A vulnerability in
seunshare,
part of policycoreutils
, came to light recently (through bug
509896). The issue is
within libcap-ng
actually, but the specific situation in which the
vulnerability can be exploited is only available in seunshare
.
Now, seunshare
is not built by default on Gentoo. You need to define
USE="sesandbox"
, which I implemented as an optional build because I
see no need for the seunshare
command and the SELinux sandbox
(sesandbox) support. Upstream (Fedora/RedHat) calls it sandbox, which
Gentoo translates to sesandbox as it collides with the Gentoo sandbox
support otherwise. But I digress.
The build of the SELinux sandbox support is optional, mostly because we
do not have a direct reason to support it. There are no Gentoo users
that I'm aware of that use it.
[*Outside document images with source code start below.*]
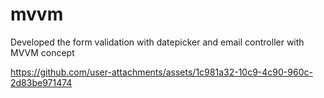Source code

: # mvvm
Developed the form validation with datepicker and email controller with MVVM concept


https://github.com/user-attachments/assets/1c981a32-10c9-4c90-960c-2d83be971474

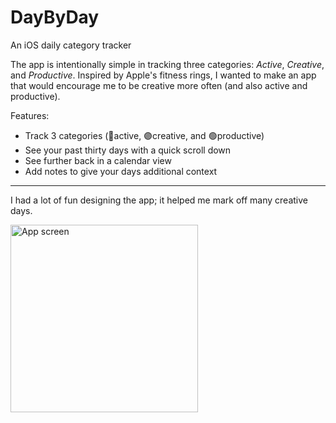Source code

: # DayByDay
An iOS daily category tracker


The app is intentionally simple in tracking three categories: *Active*, *Creative*, and *Productive*.
Inspired by Apple's fitness rings, I wanted to make an app that would encourage me to be creative more often (and also active and productive).

Features:
- Track 3 categories (🔴active, 🟣creative, and 🟢productive)
- See your past thirty days with a quick scroll down
- See further back in a calendar view
- Add notes to give your days additional context

---

I had a lot of fun designing the app; it helped me mark off many creative days.

<img width="300" alt="App screen" src="https://user-images.githubusercontent.com/42399205/223584859-da9af311-d18d-4b80-90ac-e4467a20b723.png">
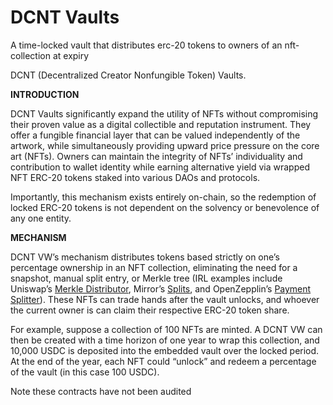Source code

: # DCNT Vaults
A time-locked vault that distributes erc-20 tokens to owners of an nft-collection at expiry 

DCNT (Decentralized Creator Nonfungible Token) Vaults.

**INTRODUCTION**

DCNT Vaults significantly expand the utility of NFTs without compromising their proven value as a digital collectible and reputation instrument.  They offer a fungible financial layer that can be valued independently of the artwork, while simultaneously providing upward price pressure on the core art (NFTs).  Owners can maintain the integrity of NFTs’ individuality and contribution to wallet identity while earning alternative yield via wrapped NFT ERC-20 tokens staked into various DAOs and protocols. 

Importantly, this mechanism exists entirely on-chain, so the redemption of locked ERC-20 tokens is not dependent on the solvency or benevolence of any one entity.

**MECHANISM**

DCNT VW’s mechanism distributes tokens based strictly on one’s percentage ownership in an NFT collection, eliminating the need for a snapshot, manual split entry, or Merkle tree (IRL examples include Uniswap’s [Merkle Distributor](https://github.com/Uniswap/merkle-distributor), Mirror’s [Splits](https://github.com/mirror-xyz/splits), and OpenZepplin’s [Payment Splitter](https://github.com/OpenZeppelin/openzeppelin-contracts/blob/master/contracts/finance/PaymentSplitter.sol)). These NFTs can trade hands after the vault unlocks, and whoever the current owner is can claim their respective ERC-20 token share. 

For example, suppose a collection of 100 NFTs are minted. A DCNT VW can then be created with a time horizon of one year to wrap this collection, and 10,000 USDC is deposited into the embedded vault over the locked period.  At the end of the year, each NFT could “unlock” and redeem a percentage of the vault (in this case 100 USDC).

Note these contracts have not been audited

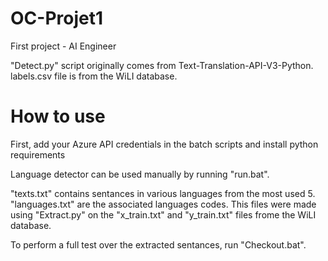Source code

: # OC-Projet1
First project - AI Engineer 

"Detect.py" script originally comes from Text-Translation-API-V3-Python.
labels.csv file is from the WiLI database.

# How to use
First, add your Azure API credentials in the batch scripts and install python requirements

Language detector can be used manually by running "run.bat".

"texts.txt" contains sentances in various languages from the most used 5. "languages.txt" are the associated languages codes.
This files were made using "Extract.py" on the "x_train.txt" and "y_train.txt" files frome the WiLI database.

To perform a full test over the extracted sentances, run "Checkout.bat".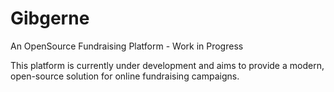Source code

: # Gibgerne

An OpenSource Fundraising Platform - Work in Progress

This platform is currently under development and aims to provide a modern, open-source solution for online fundraising campaigns.
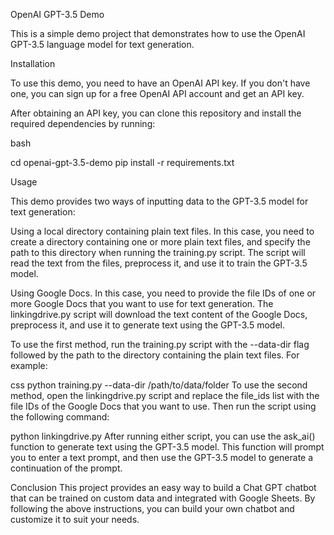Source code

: OpenAI GPT-3.5 Demo


This is a simple demo project that demonstrates how to use the OpenAI GPT-3.5 language model for text generation.

Installation

To use this demo, you need to have an OpenAI API key. If you don't have one, you can sign up for a free OpenAI API account and get an API key.

After obtaining an API key, you can clone this repository and install the required dependencies by running:

bash

cd openai-gpt-3.5-demo
pip install -r requirements.txt

Usage

This demo provides two ways of inputting data to the GPT-3.5 model for text generation:

Using a local directory containing plain text files. In this case, you need to create a directory containing one or more plain text files, and specify the path to this directory when running the training.py script. The script will read the text from the files, preprocess it, and use it to train the GPT-3.5 model.

Using Google Docs. In this case, you need to provide the file IDs of one or more Google Docs that you want to use for text generation. The linkingdrive.py script will download the text content of the Google Docs, preprocess it, and use it to generate text using the GPT-3.5 model.

To use the first method, run the training.py script with the --data-dir flag followed by the path to the directory containing the plain text files. For example:

css
python training.py --data-dir /path/to/data/folder
To use the second method, open the linkingdrive.py script and replace the file_ids list with the file IDs of the Google Docs that you want to use. Then run the script using the following command:

python linkingdrive.py
After running either script, you can use the ask_ai() function to generate text using the GPT-3.5 model. This function will prompt you to enter a text prompt, and then use the GPT-3.5 model to generate a continuation of the prompt.

Conclusion
This project provides an easy way to build a Chat GPT chatbot that can be trained on custom data and integrated with Google Sheets. By following the above instructions, you can build your own chatbot and customize it to suit your needs.
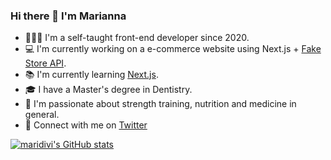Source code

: ### Hi there 👋 I'm Marianna



- 🙍🏻‍♀️ I'm a self-taught front-end developer since 2020.
- 💻 I'm currently working on a e-commerce website using Next.js + [Fake Store API](https://fakestoreapi.com/).
- 📚 I'm currently learning [Next.js](https://nextjs.org/).
- 🎓 I have a Master's degree in Dentistry.
- 🌱 I'm passionate about strength training, nutrition and medicine in general.
- 💬 Connect with me on [Twitter](https://twitter.com/maridivi89)

[![maridivi's GitHub stats](https://github-readme-stats.vercel.app/api?username=anuraghazra)](https://github.com/anuraghazra/github-readme-stats)




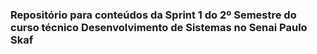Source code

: ### Repositório para conteúdos da Sprint 1 do 2º Semestre do curso técnico Desenvolvimento de Sistemas no Senai Paulo Skaf
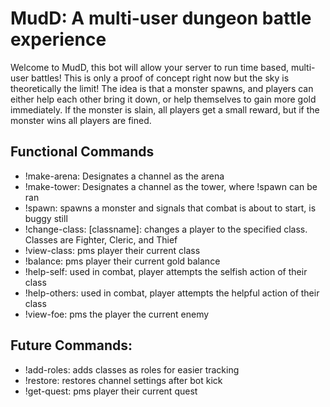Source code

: # MudD: A multi-user dungeon battle experience

Welcome to MudD,  this bot will allow your server to run time based, multi-user battles! This is only a proof of concept right now but the sky is theoretically the limit!
The idea is that a monster spawns, and players can either help each other bring it down, or help themselves to gain more gold immediately. If the monster is slain, all players get a small reward, but if the monster wins all players are fined.

## Functional Commands
- !make-arena: Designates a channel as the arena
- !make-tower: Designates a channel as the tower, where !spawn can be ran
- !spawn: spawns a monster and signals that combat is about to start, is buggy still
- !change-class: \[classname\]: changes a player to the specified class. Classes are Fighter, Cleric, and Thief
- !view-class: pms player their current class
- !balance: pms player their current gold balance
- !help-self: used in combat, player attempts the selfish action of their class
- !help-others: used in combat, player attempts the helpful action of their class
- !view-foe: pms the player the current enemy


## Future Commands:
- !add-roles: adds classes as roles for easier tracking
- !restore: restores channel settings after bot kick
- !get-quest: pms player their current quest  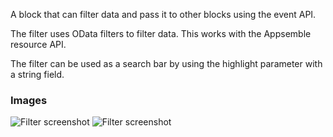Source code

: A block that can filter data and pass it to other blocks using the event API.

The filter uses OData filters to filter data. This works with the Appsemble resource API.

The filter can be used as a search bar by using the highlight parameter with a string field.

### Images

![Filter screenshot](https://gitlab.com/appsemble/appsemble/-/raw/0.33.6/config/assets/filter.png)
![Filter screenshot](https://gitlab.com/appsemble/appsemble/-/raw/0.33.6/config/assets/filter-search-bar.png)
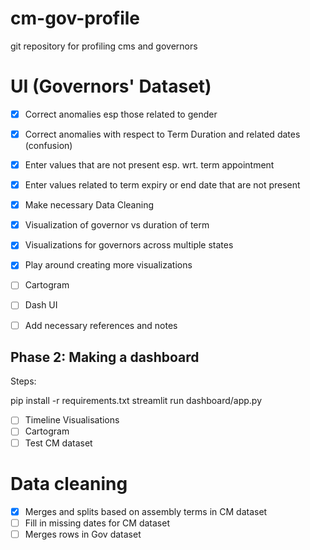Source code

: # cm-gov-profile
git repository for profiling cms and governors

# UI (Governors' Dataset)

- [X] Correct anomalies esp those related to gender
- [X] Correct anomalies with respect to Term Duration and related dates (confusion)
- [X] Enter values that are not present esp. wrt. term appointment
- [X] Enter values related to term expiry or end date that are not present

- [X] Make necessary Data Cleaning

- [X] Visualization of governor vs duration of term
- [X] Visualizations for governors across multiple states
- [X] Play around creating more visualizations

- [ ] Cartogram
- [ ] Dash UI
- [ ] Add necessary references and notes

## Phase 2: Making a dashboard

Steps:

pip install -r requirements.txt
streamlit run dashboard/app.py

- [ ] Timeline Visualisations
- [ ] Cartogram
- [ ] Test CM dataset

# Data cleaning

- [X] Merges and splits based on assembly terms in CM dataset
- [ ] Fill in missing dates for CM dataset
- [ ] Merges rows in Gov dataset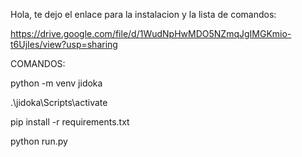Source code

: Hola, te dejo el enlace para la instalacion y la lista de comandos:

https://drive.google.com/file/d/1WudNpHwMDO5NZmqJgIMGKmio-t6UjIes/view?usp=sharing

COMANDOS:

python -m venv jidoka

.\jidoka\Scripts\activate

pip install -r requirements.txt

python run.py
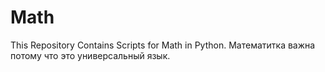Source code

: # Math
This Repository Contains Scripts for Math in Python. Математитка важна потому что это универсальный язык.
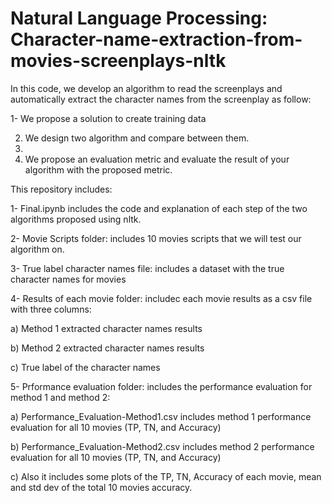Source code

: # Natural Language Processing: Character-name-extraction-from-movies-screenplays-nltk

In this code, we develop an algorithm to read the screenplays and automatically extract the character names from the screenplay as follow:

1- We propose a solution to create training data

2. We design two algorithm and compare between them.
3. 
4. We propose an evaluation metric and evaluate the result of your algorithm with the proposed metric.


This repository includes:

1- Final.ipynb includes the code and explanation of each step of the two algorithms proposed using nltk.

2- Movie Scripts folder: includes 10 movies scripts that we will test our algorithm on.

3- True label character names file: includes a dataset with the true character names for movies

4- Results of each movie folder: includec each movie results as a csv file with three columns:

   a) Method 1 extracted character names results 
   
   b) Method 2 extracted character names results
   
   c) True label of the character names
   
5- Prformance evaluation folder: includes the performance evaluation for method 1 and method 2:

   a) Performance_Evaluation-Method1.csv includes method 1 performance evaluation for all 10 movies (TP, TN, and Accuracy)
   
   b) Performance_Evaluation-Method2.csv includes method 2 performance evaluation for all 10 movies (TP, TN, and Accuracy)
   
   c) Also it includes some plots of the TP, TN, Accuracy of each movie, mean and std dev of the total 10 movies accuracy.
It is used to start an application in a
chroot-like environment, based on Linux namespaces and a specific
SELinux policy called sandbox_t
. The idea isn't that bad, but I rather
focus on proper application confinement and full system enforcement
support (rather than specific services). The SELinux sandbox makes a bit
more sense when the system supports unconfined domains (and users are in
the unconfined_t
domain), but Gentoo focuses on strict policy support.
Anyway, this isn't the first vulnerability in seunshare
. In 2011,
another privilege escalation vulnerability was found in the application
(see bug 374897).
But having a vulnerability in the application (or its interaction with
libcap-ng
) doesn't mean an exploitable vulnerability. Most users will
not even have seunshare
, and those that do have it will not be able to
call it if you are running with SELinux in strict or have
USE="-unconfined"
set for the other policies. If USE="unconfined"
is
set and you run mcs, targeted or mls (which isn't default either,
the default is strict) then if your users are still mapped to the
regular user domains (user_t
, staff_t
or even sysadm_t
) then
seunshare
doesn't work as the SELinux policy prevents its behavior
before the vulnerability is triggered.
Assuming you do have a targeted policy with users mapped to
unconfined_t
and you have built policycoreutils
with
USE="sesandbox"
or you run in SELinux in permissive mode, then please
tell me if you can trigger the exploit. On my systems, seunshare
fails
with the message that it can't drop its privileges and thus exits
(instead of executing the exploit code as it suggested by the reports).
Since I mentioned that most user don't use SELinux sandbox, and because
I can't even get it to work (regardless of the vulnerability), I decided
to drop support for it from the builds. That also allows me to more
quickly introduce the new userspace utilities as I don't need to
refactor the code to switch from sandbox
to sesandbox
anymore.
So, policycoreutils-2.2.5-r4
and policycoreutils-2.3_rc1-r1
are now
available which do not build seunshare
anymore. And now I can focus on
providing the full 2.3 userspace that has been announced today.